0126 GMT July 21, 2018
A daily portion the size of a small matchbox reduces the chances by 14 percent, according to express.co.uk.
All cheese is rich in vitamins, minerals and proteins which help protect against cardiovascular disease, according to experts at the Soochow University in China.
It also contains high levels of calcium, which means that although it is high in fat, less of that fat is absorbed by the body.
Volunteers eating around one-and-a-half ounces (40g) a day saw the greatest reduction in risk to their health.
Writing in the European Journal of Nutrition, the researchers said studies also showed cheese boosted levels of so-called ‘good’ cholesterol while reducing levels of ‘bad’ cholesterol.
It also contains an acid that can help prevent clogging of the arteries.
Earlier this year the same team published a report highlighting the health benefits of cheese, saying it contained nutrients such as whey protein, vitamin K₂ and specific types of fatty acids.
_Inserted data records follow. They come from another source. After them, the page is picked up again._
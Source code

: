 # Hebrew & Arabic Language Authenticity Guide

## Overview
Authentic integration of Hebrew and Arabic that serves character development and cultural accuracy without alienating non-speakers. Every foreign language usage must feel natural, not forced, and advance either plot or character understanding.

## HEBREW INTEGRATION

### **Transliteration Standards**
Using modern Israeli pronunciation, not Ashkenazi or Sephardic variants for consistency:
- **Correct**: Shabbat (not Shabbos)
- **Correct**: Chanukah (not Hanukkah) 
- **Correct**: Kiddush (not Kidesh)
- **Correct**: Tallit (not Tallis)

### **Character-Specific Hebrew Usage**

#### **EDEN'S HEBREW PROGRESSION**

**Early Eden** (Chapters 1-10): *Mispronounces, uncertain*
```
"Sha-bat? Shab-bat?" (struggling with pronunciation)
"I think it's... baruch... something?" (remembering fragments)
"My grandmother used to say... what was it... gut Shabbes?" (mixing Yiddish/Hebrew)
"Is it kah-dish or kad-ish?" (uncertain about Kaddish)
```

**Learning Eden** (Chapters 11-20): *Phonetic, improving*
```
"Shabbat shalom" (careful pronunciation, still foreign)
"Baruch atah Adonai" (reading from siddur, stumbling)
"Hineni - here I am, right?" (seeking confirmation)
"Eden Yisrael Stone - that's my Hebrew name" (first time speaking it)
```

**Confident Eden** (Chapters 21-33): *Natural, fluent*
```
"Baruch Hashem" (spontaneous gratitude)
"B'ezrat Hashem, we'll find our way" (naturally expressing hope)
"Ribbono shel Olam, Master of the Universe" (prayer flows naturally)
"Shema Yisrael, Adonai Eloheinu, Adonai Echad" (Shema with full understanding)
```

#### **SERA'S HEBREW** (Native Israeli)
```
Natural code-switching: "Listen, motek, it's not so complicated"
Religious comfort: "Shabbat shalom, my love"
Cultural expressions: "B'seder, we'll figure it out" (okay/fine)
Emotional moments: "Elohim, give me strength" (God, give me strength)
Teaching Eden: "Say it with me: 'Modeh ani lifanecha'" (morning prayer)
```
Reacting to the latest study, Ian Givens, Professor of Food Chain Nutrition at Reading University, said calcium from dairy products such as cheese played a vital role in reducing fat in the body.
He said, “They do seem to be associated with a reduced risk of cardiovascular disease and — particularly with yoghurt —type 2 diabetes, which is an area of research we are trying to develop because there are 700 new cases every day.
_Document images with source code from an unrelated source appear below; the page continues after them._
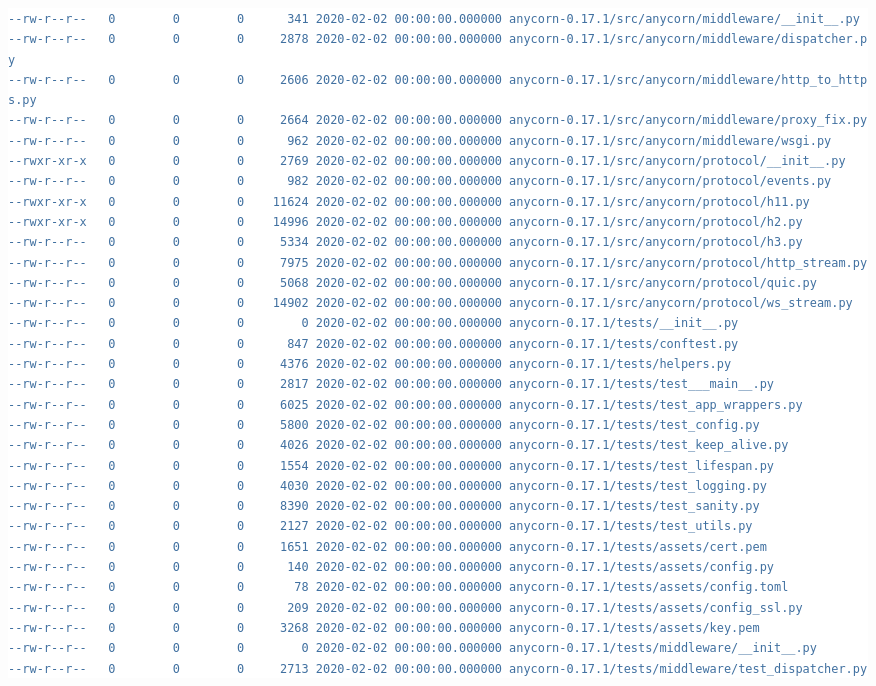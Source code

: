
 ```diff
--rw-r--r--   0        0        0      341 2020-02-02 00:00:00.000000 anycorn-0.17.1/src/anycorn/middleware/__init__.py
--rw-r--r--   0        0        0     2878 2020-02-02 00:00:00.000000 anycorn-0.17.1/src/anycorn/middleware/dispatcher.py
--rw-r--r--   0        0        0     2606 2020-02-02 00:00:00.000000 anycorn-0.17.1/src/anycorn/middleware/http_to_https.py
--rw-r--r--   0        0        0     2664 2020-02-02 00:00:00.000000 anycorn-0.17.1/src/anycorn/middleware/proxy_fix.py
--rw-r--r--   0        0        0      962 2020-02-02 00:00:00.000000 anycorn-0.17.1/src/anycorn/middleware/wsgi.py
--rwxr-xr-x   0        0        0     2769 2020-02-02 00:00:00.000000 anycorn-0.17.1/src/anycorn/protocol/__init__.py
--rw-r--r--   0        0        0      982 2020-02-02 00:00:00.000000 anycorn-0.17.1/src/anycorn/protocol/events.py
--rwxr-xr-x   0        0        0    11624 2020-02-02 00:00:00.000000 anycorn-0.17.1/src/anycorn/protocol/h11.py
--rwxr-xr-x   0        0        0    14996 2020-02-02 00:00:00.000000 anycorn-0.17.1/src/anycorn/protocol/h2.py
--rw-r--r--   0        0        0     5334 2020-02-02 00:00:00.000000 anycorn-0.17.1/src/anycorn/protocol/h3.py
--rw-r--r--   0        0        0     7975 2020-02-02 00:00:00.000000 anycorn-0.17.1/src/anycorn/protocol/http_stream.py
--rw-r--r--   0        0        0     5068 2020-02-02 00:00:00.000000 anycorn-0.17.1/src/anycorn/protocol/quic.py
--rw-r--r--   0        0        0    14902 2020-02-02 00:00:00.000000 anycorn-0.17.1/src/anycorn/protocol/ws_stream.py
--rw-r--r--   0        0        0        0 2020-02-02 00:00:00.000000 anycorn-0.17.1/tests/__init__.py
--rw-r--r--   0        0        0      847 2020-02-02 00:00:00.000000 anycorn-0.17.1/tests/conftest.py
--rw-r--r--   0        0        0     4376 2020-02-02 00:00:00.000000 anycorn-0.17.1/tests/helpers.py
--rw-r--r--   0        0        0     2817 2020-02-02 00:00:00.000000 anycorn-0.17.1/tests/test___main__.py
--rw-r--r--   0        0        0     6025 2020-02-02 00:00:00.000000 anycorn-0.17.1/tests/test_app_wrappers.py
--rw-r--r--   0        0        0     5800 2020-02-02 00:00:00.000000 anycorn-0.17.1/tests/test_config.py
--rw-r--r--   0        0        0     4026 2020-02-02 00:00:00.000000 anycorn-0.17.1/tests/test_keep_alive.py
--rw-r--r--   0        0        0     1554 2020-02-02 00:00:00.000000 anycorn-0.17.1/tests/test_lifespan.py
--rw-r--r--   0        0        0     4030 2020-02-02 00:00:00.000000 anycorn-0.17.1/tests/test_logging.py
--rw-r--r--   0        0        0     8390 2020-02-02 00:00:00.000000 anycorn-0.17.1/tests/test_sanity.py
--rw-r--r--   0        0        0     2127 2020-02-02 00:00:00.000000 anycorn-0.17.1/tests/test_utils.py
--rw-r--r--   0        0        0     1651 2020-02-02 00:00:00.000000 anycorn-0.17.1/tests/assets/cert.pem
--rw-r--r--   0        0        0      140 2020-02-02 00:00:00.000000 anycorn-0.17.1/tests/assets/config.py
--rw-r--r--   0        0        0       78 2020-02-02 00:00:00.000000 anycorn-0.17.1/tests/assets/config.toml
--rw-r--r--   0        0        0      209 2020-02-02 00:00:00.000000 anycorn-0.17.1/tests/assets/config_ssl.py
--rw-r--r--   0        0        0     3268 2020-02-02 00:00:00.000000 anycorn-0.17.1/tests/assets/key.pem
--rw-r--r--   0        0        0        0 2020-02-02 00:00:00.000000 anycorn-0.17.1/tests/middleware/__init__.py
--rw-r--r--   0        0        0     2713 2020-02-02 00:00:00.000000 anycorn-0.17.1/tests/middleware/test_dispatcher.py
```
“The biggest element in cheese appears to be the close association between calcium and fat.
“There is a link between the fat and calcium which makes the fat less digestible.”
In May, Givens was part of a team that found there was no link between eating dairy products and an increased risk of heart disease or stroke in a test involving almost a million people.
He added, “There has been a lot of publicity over the last five to 10 years about how saturated fats increase the risk of cardiovascular disease and a belief has grown up that they must increase the risk, but they don’t.”
Sophie Clarke, of the British Cheese Board, said, “Far from having a negative effect, a number of large studies have shown dairy products to have a protective effect on factors relating to heart health.
“Looking specifically at cheese, a number of studies show no association between eating cheese and heart disease.
“Cheese and other dairy produce not only taste good but are important in helping people to meet their everyday need for a variety of vitamins and minerals.”
Nutritionist Jo Travers said cheese had a number of beneficial minerals and vitamins but warned the high salt levels could make it bad for overweight people or those at risk of high blood pressure.
And Tracey Parker, senior dietitian at the British Heart Foundation, said, “In the run-up to Christmas the prospect of tucking into a festive cheese board is probably quite tempting, but while cheese is a great source of protein and calcium, it is often high in saturated fat and salt.
“That means eating too much could contribute to high cholesterol and high blood pressure.
“Eating two to three portions of dairy products a day should be enough to meet your calcium requirements but this doesn’t have to be cheese.
“Low-fat yoghurt and milk will also provide calcium and protein but without the salt and saturated fat.”